La guerra durerà, purtroppo
Le notizie dal fronte, anzi dai fronti, sono drammatiche. La guerra scatenata da Putin è ancora un conflitto “tradizionale”, analogico verrebbe da dire, la guerra digitale è ancora un orpello nei confronti delle file di cadaveri che si cerca di far scomparire con le cremazioni. 2 mila morti solo a Kharkiv? Tragedia nucleare sfiorata a Zaporizhzhia, il maggior sito nucleare in Europa? Corridoi umanitari ancora per aria? Resistenza sempre più affannosa di Davide contro Golia? Si susseguono dichiarazioni su dichiarazioni, Putin che vuol andare «fino in fondo» nella riunificazione di quello che nelle sue parole è «un unico popolo», strano, non si sarebbe detto, la von der Leyen guida un’Unione europea che, dopo la pandemia, si trova con un’altra emergenza che ne rinsalda i legami.
Ogni giorno vengono inventate nuove sanzioni, che si vogliono selettive, per non colpire la povera gente, ma quando mai ci si riuscirà. In Russia emerge qua e là, da sotto il tappeto, una società civile che non sottostà alle decisioni del Cremlino.
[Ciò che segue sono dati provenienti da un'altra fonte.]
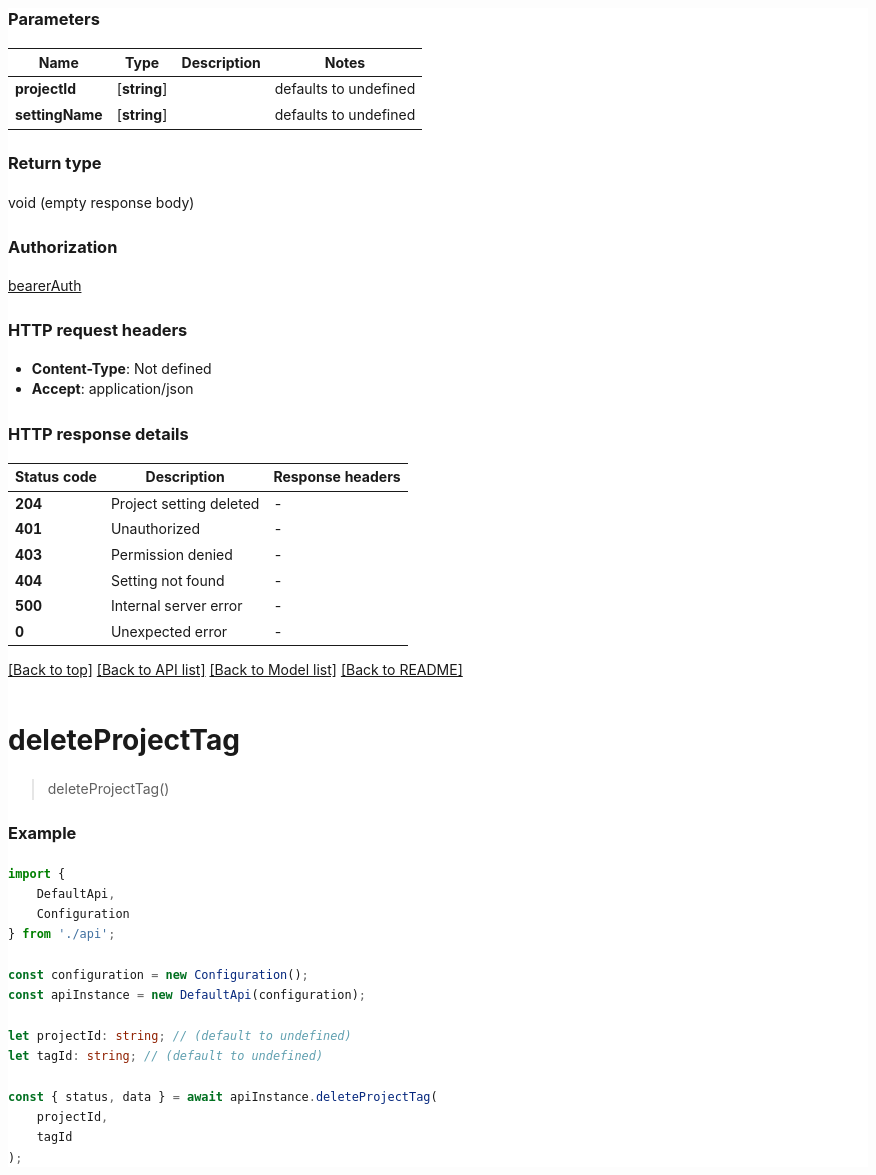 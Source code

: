### Parameters

|Name | Type | Description  | Notes|
|------------- | ------------- | ------------- | -------------|
| **projectId** | [**string**] |  | defaults to undefined|
| **settingName** | [**string**] |  | defaults to undefined|


### Return type

void (empty response body)

### Authorization

[bearerAuth](../README.md#bearerAuth)

### HTTP request headers

 - **Content-Type**: Not defined
 - **Accept**: application/json


### HTTP response details
| Status code | Description | Response headers |
|-------------|-------------|------------------|
|**204** | Project setting deleted |  -  |
|**401** | Unauthorized |  -  |
|**403** | Permission denied |  -  |
|**404** | Setting not found |  -  |
|**500** | Internal server error |  -  |
|**0** | Unexpected error |  -  |

[[Back to top]](#) [[Back to API list]](../README.md#documentation-for-api-endpoints) [[Back to Model list]](../README.md#documentation-for-models) [[Back to README]](../README.md)

# **deleteProjectTag**
> deleteProjectTag()


### Example

```typescript
import {
    DefaultApi,
    Configuration
} from './api';

const configuration = new Configuration();
const apiInstance = new DefaultApi(configuration);

let projectId: string; // (default to undefined)
let tagId: string; // (default to undefined)

const { status, data } = await apiInstance.deleteProjectTag(
    projectId,
    tagId
);
```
E, soprattutto, c’è la gente che soffre, tanta gente, troppa. Mai come in questa guerra le immagini e i reportage sono ravvicinati, molteplici, spietati, distruzioni e lacrime e sangue. Ci sono pure i sentimenti a giocare la loro, come il filmato sul soldato russo fatto prigioniero che chiama la mamma al telefono che impazza sul web. Paura, soprattutto nei volti dei nostri adolescenti già tramortiti dal covid.
Le analisi sono valanghe, tutti siamo ormai esperti di Paesi slavi, di storia della Rus’, di geografia delle piane ucraine e delle rive del Mar Nero. Bisogna scrivere Kyiv e non Kiev. Tutti facciamo previsioni, ci crediamo autorizzati a farlo per via della massa di conoscenze che attraverso il web ormai sono democratizzate. Ed è un bene, anche perché cresce così la coscienza della gravità della guerra, della sua inutilità, della sua irriducibile incapacità di risolvere sul serio i problemi.
Mai come in questa guerra l’umanità prende coscienza, al di là delle opinioni che ognuno può aver costruito nella sua testa, che con le armi non si va lontano: lo sa chi ha coscienza delle innegabili responsabilità russe e chi delle responsabilità un po’ meno evidenti ma non secondarie dei Paesi occidentali, che s’interroga sull’astensione della Cina e dell’India e chi non vuole soggiacere al pensiero dominante, chi non accetta che l’Unione europea invii armi agli ucraini e chi appoggia Zelensky nella sua richiesta di una no-fly zone sopra l’Ucraina, chi discetta dei droni che la Russia non impiega perché sono di fabbricazione turca e i turchi stanno nel guado e chi invece si chiude nel muto silenzio della paura nucleare. Tutti uniti nella maledizione della guerra.
Sul campo la Russia sta vincendo, come tutti sapevamo, o che forse non volevamo sapere. Lentamente, se non altro per la forza dei numeri di un’armata che era rossa e che, col semplice cambio di una vocale, è diventata russa. La macchina della guerra s’è messa in moto e ora viaggia a pieno regime, le armi agli ucraini arrivano a rilento dai confini meridionali e occidentali, la logistica di Kiev salta per aria, e non solo quella dei russi. La guerra durerà, purtroppo, settimane e mesi, e migliaia e migliaia di persone finiranno come Abele, uccisi dai fratelli di nome Caino (ma tanti soldati russi non sono coscienti di quel che stanno facendo).
Bisogna rassegnarsi, salvo colpi di scena improbabili, a una vittoria russa che maturerà giorno dopo giorno. E bisogna rassegnarsi al fatto che la guerra non finirà con la fine delle ostilità militari, con un armistizio, perché allora cresceranno le conseguenze economiche delle sanzioni e della devastazione nel granaio più bello d’Europa, senza ancor ipotizzare che forme potrà prendere certa resistenza ucraina. E nelle nostre città vedremo sempre più uomini e soprattutto donne coi capelli biondi e la figura slanciata. La guerra sarà penetrata nelle nostre ossa, non riusciremo tanto facilmente a liberarcene. Vedremo dieci, cento mille Borodyanka, e il suo muro di case popolari annerite e squarciate.
È la guerra, una semplice e stupida guerra. Fratelli che ammazzano fratelli.